● **YOUR INSTRUCTIONS**:
Would you write out all of the data exactly as it appears below?

● **DATA FOR THIS EXERCISE**:
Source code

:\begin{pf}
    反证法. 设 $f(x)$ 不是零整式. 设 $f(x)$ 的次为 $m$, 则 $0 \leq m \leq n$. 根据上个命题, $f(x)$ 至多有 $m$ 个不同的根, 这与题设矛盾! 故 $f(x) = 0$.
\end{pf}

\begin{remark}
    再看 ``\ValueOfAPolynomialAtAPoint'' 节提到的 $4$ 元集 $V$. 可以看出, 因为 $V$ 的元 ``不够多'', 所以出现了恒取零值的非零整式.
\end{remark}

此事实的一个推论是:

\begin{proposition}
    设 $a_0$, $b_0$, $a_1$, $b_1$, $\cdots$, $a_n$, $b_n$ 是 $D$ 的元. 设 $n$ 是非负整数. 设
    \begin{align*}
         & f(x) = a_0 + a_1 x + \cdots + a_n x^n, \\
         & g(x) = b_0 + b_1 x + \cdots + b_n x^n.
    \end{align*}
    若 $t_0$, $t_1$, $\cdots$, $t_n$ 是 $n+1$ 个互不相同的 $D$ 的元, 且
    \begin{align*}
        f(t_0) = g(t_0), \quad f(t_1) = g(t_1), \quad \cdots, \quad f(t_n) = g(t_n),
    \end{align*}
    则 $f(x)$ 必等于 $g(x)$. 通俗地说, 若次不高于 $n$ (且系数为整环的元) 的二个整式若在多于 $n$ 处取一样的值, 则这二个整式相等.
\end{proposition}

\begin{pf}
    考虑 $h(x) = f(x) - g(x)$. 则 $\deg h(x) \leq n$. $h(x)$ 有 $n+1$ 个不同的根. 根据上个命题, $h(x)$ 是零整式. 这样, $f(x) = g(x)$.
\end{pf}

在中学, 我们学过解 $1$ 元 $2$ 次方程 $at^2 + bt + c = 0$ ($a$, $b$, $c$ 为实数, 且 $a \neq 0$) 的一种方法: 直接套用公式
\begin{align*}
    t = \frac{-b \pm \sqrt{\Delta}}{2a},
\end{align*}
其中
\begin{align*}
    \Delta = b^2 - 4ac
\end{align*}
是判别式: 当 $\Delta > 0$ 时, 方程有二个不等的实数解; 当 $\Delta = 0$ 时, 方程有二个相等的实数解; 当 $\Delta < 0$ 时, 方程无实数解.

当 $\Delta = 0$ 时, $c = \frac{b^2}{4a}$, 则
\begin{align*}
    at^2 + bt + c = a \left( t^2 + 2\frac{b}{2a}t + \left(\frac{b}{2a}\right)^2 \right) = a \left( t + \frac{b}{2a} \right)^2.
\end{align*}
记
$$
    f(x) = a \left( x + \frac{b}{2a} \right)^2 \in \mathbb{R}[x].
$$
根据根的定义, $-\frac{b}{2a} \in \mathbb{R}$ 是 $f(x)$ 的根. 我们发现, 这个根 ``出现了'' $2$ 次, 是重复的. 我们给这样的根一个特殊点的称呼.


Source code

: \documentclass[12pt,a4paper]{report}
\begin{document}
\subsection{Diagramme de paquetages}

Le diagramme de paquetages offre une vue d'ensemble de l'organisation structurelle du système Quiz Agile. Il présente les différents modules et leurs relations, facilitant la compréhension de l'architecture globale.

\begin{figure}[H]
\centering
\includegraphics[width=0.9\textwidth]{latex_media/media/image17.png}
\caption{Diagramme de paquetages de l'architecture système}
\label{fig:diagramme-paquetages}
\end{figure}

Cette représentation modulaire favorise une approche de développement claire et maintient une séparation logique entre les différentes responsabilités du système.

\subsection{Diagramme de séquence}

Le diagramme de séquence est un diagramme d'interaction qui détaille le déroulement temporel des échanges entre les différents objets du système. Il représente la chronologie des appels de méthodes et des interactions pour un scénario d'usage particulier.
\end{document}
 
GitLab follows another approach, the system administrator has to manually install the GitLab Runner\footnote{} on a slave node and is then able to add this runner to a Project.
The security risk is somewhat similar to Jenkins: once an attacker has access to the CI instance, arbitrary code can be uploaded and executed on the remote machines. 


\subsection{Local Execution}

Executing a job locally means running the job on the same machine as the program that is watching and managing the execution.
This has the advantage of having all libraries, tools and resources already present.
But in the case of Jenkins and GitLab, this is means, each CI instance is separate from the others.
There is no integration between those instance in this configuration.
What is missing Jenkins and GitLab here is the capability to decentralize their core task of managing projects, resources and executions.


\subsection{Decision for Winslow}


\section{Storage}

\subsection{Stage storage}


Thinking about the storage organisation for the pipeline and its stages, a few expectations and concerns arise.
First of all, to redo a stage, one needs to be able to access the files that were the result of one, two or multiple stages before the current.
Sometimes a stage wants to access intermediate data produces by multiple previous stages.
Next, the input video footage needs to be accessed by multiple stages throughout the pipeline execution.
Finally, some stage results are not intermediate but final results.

● **TASK RESULT**:
Source code

:\begin{pf}
    反证法. 设 $f(x)$ 不是零整式. 设 $f(x)$ 的次为 $m$, 则 $0 \leq m \leq n$. 根据上个命题, $f(x)$ 至多有 $m$ 个不同的根, 这与题设矛盾! 故 $f(x) = 0$.
\end{pf}

\begin{remark}
    再看 ``\ValueOfAPolynomialAtAPoint'' 节提到的 $4$ 元集 $V$. 可以看出, 因为 $V$ 的元 ``不够多'', 所以出现了恒取零值的非零整式.
\end{remark}

此事实的一个推论是:

\begin{proposition}
    设 $a_0$, $b_0$, $a_1$, $b_1$, $\cdots$, $a_n$, $b_n$ 是 $D$ 的元. 设 $n$ 是非负整数. 设
    \begin{align*}
         & f(x) = a_0 + a_1 x + \cdots + a_n x^n, \\
         & g(x) = b_0 + b_1 x + \cdots + b_n x^n.
    \end{align*}
    若 $t_0$, $t_1$, $\cdots$, $t_n$ 是 $n+1$ 个互不相同的 $D$ 的元, 且
    \begin{align*}
        f(t_0) = g(t_0), \quad f(t_1) = g(t_1), \quad \cdots, \quad f(t_n) = g(t_n),
    \end{align*}
    则 $f(x)$ 必等于 $g(x)$. 通俗地说, 若次不高于 $n$ (且系数为整环的元) 的二个整式若在多于 $n$ 处取一样的值, 则这二个整式相等.
\end{proposition}

\begin{pf}
    考虑 $h(x) = f(x) - g(x)$. 则 $\deg h(x) \leq n$. $h(x)$ 有 $n+1$ 个不同的根. 根据上个命题, $h(x)$ 是零整式. 这样, $f(x) = g(x)$.
\end{pf}

在中学, 我们学过解 $1$ 元 $2$ 次方程 $at^2 + bt + c = 0$ ($a$, $b$, $c$ 为实数, 且 $a \neq 0$) 的一种方法: 直接套用公式
\begin{align*}
    t = \frac{-b \pm \sqrt{\Delta}}{2a},
\end{align*}
其中
\begin{align*}
    \Delta = b^2 - 4ac
\end{align*}
是判别式: 当 $\Delta > 0$ 时, 方程有二个不等的实数解; 当 $\Delta = 0$ 时, 方程有二个相等的实数解; 当 $\Delta < 0$ 时, 方程无实数解.

当 $\Delta = 0$ 时, $c = \frac{b^2}{4a}$, 则
\begin{align*}
    at^2 + bt + c = a \left( t^2 + 2\frac{b}{2a}t + \left(\frac{b}{2a}\right)^2 \right) = a \left( t + \frac{b}{2a} \right)^2.
\end{align*}
记
$$
    f(x) = a \left( x + \frac{b}{2a} \right)^2 \in \mathbb{R}[x].
$$
根据根的定义, $-\frac{b}{2a} \in \mathbb{R}$ 是 $f(x)$ 的根. 我们发现, 这个根 ``出现了'' $2$ 次, 是重复的. 我们给这样的根一个特殊点的称呼.


Source code

: \documentclass[12pt,a4paper]{report}
\begin{document}
\subsection{Diagramme de paquetages}

Le diagramme de paquetages offre une vue d'ensemble de l'organisation structurelle du système Quiz Agile. Il présente les différents modules et leurs relations, facilitant la compréhension de l'architecture globale.

\begin{figure}[H]
\centering
\includegraphics[width=0.9\textwidth]{latex_media/media/image17.png}
\caption{Diagramme de paquetages de l'architecture système}
\label{fig:diagramme-paquetages}
\end{figure}

Cette représentation modulaire favorise une approche de développement claire et maintient une séparation logique entre les différentes responsabilités du système.

\subsection{Diagramme de séquence}

Le diagramme de séquence est un diagramme d'interaction qui détaille le déroulement temporel des échanges entre les différents objets du système. Il représente la chronologie des appels de méthodes et des interactions pour un scénario d'usage particulier.
\end{document}
 
GitLab follows another approach, the system administrator has to manually install the GitLab Runner\footnote{} on a slave node and is then able to add this runner to a Project.
The security risk is somewhat similar to Jenkins: once an attacker has access to the CI instance, arbitrary code can be uploaded and executed on the remote machines. 


\subsection{Local Execution}

Executing a job locally means running the job on the same machine as the program that is watching and managing the execution.
This has the advantage of having all libraries, tools and resources already present.
But in the case of Jenkins and GitLab, this is means, each CI instance is separate from the others.
There is no integration between those instance in this configuration.
What is missing Jenkins and GitLab here is the capability to decentralize their core task of managing projects, resources and executions.


\subsection{Decision for Winslow}


\section{Storage}

\subsection{Stage storage}


Thinking about the storage organisation for the pipeline and its stages, a few expectations and concerns arise.
First of all, to redo a stage, one needs to be able to access the files that were the result of one, two or multiple stages before the current.
Sometimes a stage wants to access intermediate data produces by multiple previous stages.
Next, the input video footage needs to be accessed by multiple stages throughout the pipeline execution.
Finally, some stage results are not intermediate but final results.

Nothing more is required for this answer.